Task description » Determine how many lines of the entries include the word "Tier", and report that number with no further text.

Input data »
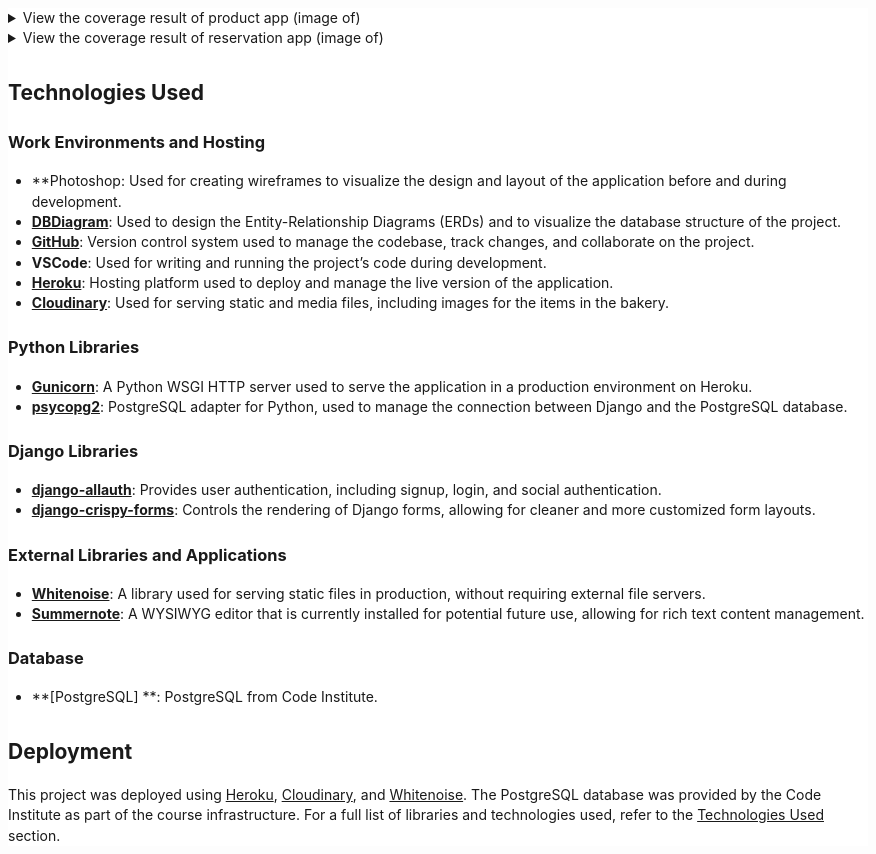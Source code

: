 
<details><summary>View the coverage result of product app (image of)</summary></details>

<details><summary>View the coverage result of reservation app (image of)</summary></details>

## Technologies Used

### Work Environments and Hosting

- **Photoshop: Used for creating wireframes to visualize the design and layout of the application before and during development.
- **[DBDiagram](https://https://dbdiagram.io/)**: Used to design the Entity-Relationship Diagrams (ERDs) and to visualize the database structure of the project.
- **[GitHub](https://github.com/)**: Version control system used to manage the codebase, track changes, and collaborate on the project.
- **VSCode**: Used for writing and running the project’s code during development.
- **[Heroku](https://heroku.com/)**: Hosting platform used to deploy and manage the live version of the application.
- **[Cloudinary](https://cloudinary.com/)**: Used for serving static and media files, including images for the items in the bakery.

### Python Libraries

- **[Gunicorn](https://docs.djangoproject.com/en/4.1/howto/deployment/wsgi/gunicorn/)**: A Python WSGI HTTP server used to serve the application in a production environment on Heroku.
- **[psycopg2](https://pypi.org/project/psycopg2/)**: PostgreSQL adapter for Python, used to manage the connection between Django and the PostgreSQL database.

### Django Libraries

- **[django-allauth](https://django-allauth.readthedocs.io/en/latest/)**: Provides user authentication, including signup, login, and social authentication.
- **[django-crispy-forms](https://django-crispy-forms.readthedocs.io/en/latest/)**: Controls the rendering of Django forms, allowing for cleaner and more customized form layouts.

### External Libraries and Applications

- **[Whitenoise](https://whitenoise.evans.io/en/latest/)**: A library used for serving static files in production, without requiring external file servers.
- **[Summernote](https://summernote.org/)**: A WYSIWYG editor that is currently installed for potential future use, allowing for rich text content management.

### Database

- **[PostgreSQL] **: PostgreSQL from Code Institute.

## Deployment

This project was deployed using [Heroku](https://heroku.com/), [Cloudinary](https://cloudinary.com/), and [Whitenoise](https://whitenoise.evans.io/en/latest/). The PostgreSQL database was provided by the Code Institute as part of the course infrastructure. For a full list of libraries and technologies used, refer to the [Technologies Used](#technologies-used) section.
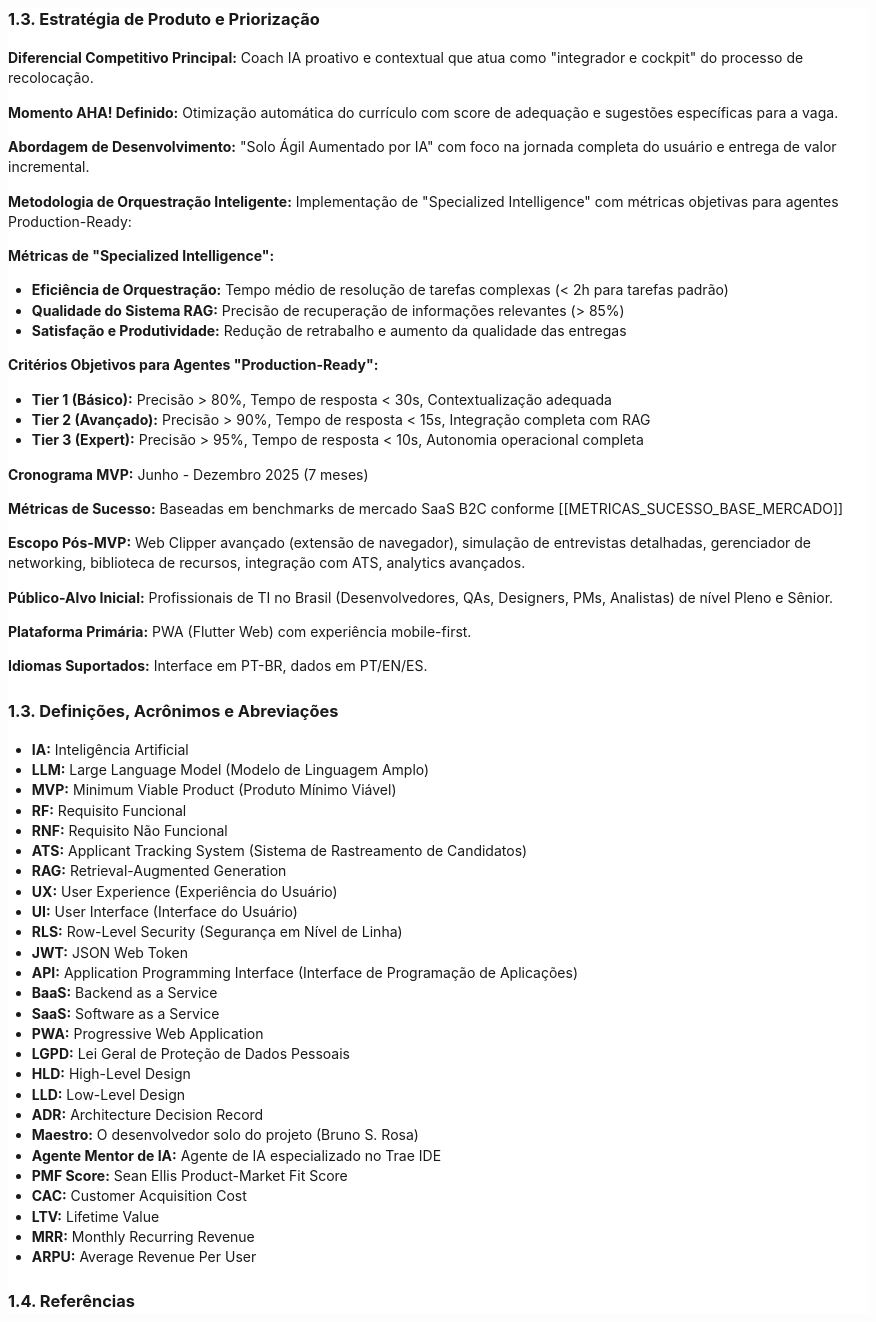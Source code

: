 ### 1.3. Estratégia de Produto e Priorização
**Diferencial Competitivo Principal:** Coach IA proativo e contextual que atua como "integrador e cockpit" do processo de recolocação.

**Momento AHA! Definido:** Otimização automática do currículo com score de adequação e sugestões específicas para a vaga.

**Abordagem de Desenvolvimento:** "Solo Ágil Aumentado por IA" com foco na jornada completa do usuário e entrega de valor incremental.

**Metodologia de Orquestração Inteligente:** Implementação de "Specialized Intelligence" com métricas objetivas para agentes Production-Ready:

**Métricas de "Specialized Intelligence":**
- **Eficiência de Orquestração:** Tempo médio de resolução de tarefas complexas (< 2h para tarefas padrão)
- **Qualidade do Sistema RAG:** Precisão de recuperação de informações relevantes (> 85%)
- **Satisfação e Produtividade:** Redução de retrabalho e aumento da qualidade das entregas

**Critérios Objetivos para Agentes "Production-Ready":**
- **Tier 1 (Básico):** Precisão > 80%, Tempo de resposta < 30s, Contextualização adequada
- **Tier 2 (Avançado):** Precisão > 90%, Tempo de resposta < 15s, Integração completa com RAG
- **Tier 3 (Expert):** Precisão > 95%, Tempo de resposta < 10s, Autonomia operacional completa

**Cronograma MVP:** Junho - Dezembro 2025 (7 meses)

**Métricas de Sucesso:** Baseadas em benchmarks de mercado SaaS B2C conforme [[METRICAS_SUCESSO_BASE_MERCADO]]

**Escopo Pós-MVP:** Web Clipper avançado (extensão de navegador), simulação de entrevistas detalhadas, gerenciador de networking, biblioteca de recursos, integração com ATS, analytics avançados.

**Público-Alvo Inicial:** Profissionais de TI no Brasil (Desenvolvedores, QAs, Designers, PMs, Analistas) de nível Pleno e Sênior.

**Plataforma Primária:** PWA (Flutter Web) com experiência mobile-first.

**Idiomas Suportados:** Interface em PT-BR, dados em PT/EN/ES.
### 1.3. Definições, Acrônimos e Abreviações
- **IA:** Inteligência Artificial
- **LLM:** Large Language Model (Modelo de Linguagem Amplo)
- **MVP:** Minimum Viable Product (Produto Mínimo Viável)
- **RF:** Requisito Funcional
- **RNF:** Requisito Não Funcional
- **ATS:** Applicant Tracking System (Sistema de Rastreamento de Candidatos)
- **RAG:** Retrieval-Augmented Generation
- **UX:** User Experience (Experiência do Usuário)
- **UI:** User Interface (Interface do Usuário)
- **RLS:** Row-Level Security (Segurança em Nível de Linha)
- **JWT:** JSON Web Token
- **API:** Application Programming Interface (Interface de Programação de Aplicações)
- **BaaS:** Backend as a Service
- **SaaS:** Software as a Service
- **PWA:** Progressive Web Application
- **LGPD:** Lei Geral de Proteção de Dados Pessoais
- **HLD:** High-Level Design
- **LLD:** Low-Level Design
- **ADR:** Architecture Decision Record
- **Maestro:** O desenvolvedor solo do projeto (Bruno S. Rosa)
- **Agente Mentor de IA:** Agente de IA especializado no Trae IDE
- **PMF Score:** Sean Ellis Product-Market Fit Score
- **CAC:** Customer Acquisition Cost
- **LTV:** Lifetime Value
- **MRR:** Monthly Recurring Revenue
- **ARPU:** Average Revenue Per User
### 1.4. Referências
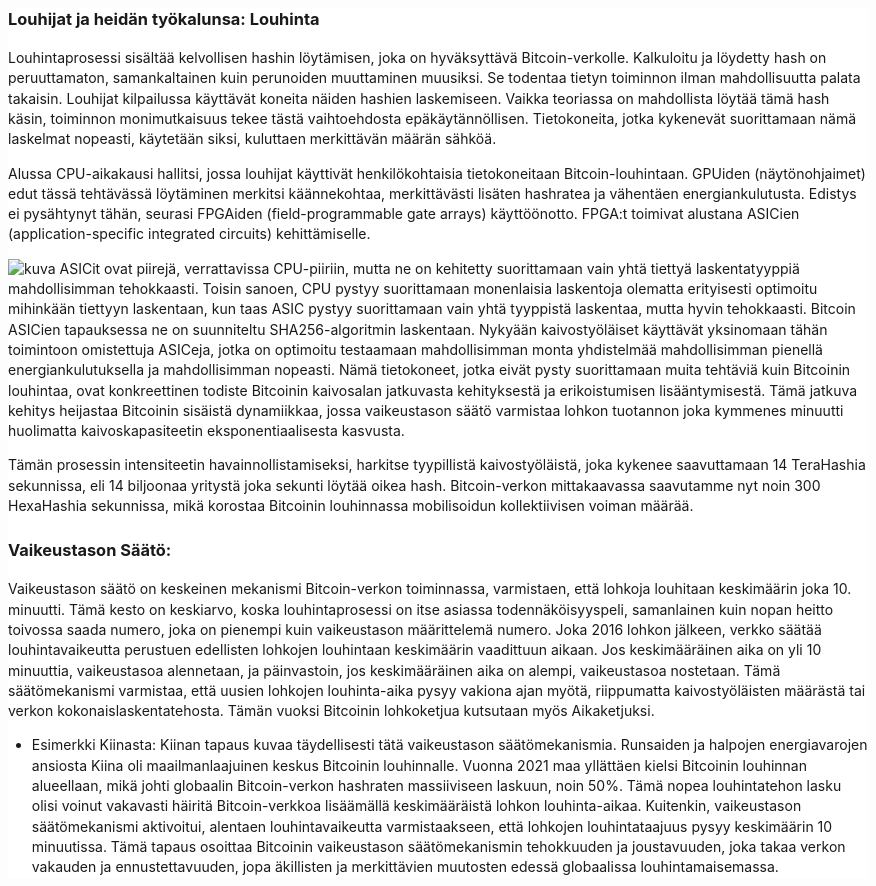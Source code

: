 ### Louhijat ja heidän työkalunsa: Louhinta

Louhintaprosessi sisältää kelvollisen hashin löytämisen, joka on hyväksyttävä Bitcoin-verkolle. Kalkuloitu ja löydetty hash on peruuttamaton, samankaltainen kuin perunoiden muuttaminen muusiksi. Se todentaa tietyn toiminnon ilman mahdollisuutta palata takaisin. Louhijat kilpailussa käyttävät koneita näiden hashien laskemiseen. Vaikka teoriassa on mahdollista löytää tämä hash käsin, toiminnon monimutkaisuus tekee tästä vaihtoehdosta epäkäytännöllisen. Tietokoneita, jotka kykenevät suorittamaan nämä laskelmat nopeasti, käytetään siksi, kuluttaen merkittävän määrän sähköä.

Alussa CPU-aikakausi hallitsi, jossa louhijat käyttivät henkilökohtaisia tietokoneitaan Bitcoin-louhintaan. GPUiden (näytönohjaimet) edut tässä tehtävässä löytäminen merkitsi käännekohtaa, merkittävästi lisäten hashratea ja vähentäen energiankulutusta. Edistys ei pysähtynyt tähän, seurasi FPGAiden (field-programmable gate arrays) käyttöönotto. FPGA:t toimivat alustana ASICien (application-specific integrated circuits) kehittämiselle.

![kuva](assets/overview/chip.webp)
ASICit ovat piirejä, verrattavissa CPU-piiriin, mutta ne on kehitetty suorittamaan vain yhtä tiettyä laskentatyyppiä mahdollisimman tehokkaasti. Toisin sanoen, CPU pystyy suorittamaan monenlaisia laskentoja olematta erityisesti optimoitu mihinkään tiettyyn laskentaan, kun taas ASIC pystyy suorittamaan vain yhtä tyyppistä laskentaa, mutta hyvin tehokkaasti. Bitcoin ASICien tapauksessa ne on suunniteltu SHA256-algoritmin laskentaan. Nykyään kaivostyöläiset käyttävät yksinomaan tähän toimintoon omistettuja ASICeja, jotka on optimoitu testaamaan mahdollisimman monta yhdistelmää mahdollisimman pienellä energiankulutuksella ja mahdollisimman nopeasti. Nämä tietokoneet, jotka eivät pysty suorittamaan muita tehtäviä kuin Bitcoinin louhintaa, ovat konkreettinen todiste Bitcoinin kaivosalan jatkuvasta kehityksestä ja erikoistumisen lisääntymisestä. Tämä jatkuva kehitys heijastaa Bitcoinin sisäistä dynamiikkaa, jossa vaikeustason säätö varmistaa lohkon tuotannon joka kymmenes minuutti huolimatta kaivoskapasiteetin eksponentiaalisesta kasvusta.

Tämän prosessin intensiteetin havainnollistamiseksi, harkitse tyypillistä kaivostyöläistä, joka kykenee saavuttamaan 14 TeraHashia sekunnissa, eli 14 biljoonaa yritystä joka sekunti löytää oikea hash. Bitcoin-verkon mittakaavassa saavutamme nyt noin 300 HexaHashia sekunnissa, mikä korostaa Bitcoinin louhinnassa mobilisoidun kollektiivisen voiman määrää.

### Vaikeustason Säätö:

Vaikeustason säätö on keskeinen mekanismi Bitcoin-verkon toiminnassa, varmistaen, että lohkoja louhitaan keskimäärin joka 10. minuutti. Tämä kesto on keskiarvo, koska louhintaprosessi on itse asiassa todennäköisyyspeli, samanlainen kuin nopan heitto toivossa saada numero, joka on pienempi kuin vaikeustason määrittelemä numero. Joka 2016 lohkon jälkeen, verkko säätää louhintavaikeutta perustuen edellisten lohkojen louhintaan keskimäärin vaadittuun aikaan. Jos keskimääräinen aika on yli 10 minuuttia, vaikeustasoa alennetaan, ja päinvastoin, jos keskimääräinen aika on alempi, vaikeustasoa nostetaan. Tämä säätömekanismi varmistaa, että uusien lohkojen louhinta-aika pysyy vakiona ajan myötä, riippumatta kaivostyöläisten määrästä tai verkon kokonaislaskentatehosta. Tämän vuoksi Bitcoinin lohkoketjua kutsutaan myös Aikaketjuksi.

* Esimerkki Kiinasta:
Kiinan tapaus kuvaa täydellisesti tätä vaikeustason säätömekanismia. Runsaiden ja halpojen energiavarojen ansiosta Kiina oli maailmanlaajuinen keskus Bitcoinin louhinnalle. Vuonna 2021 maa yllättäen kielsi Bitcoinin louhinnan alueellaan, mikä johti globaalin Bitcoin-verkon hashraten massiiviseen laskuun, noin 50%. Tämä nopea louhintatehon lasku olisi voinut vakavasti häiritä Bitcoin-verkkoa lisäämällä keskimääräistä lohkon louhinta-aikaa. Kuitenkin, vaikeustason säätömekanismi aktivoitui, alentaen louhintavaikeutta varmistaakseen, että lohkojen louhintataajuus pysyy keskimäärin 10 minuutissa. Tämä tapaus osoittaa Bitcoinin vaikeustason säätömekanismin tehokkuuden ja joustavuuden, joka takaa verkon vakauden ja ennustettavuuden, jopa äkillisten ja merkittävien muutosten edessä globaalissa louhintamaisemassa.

Solved problem » 3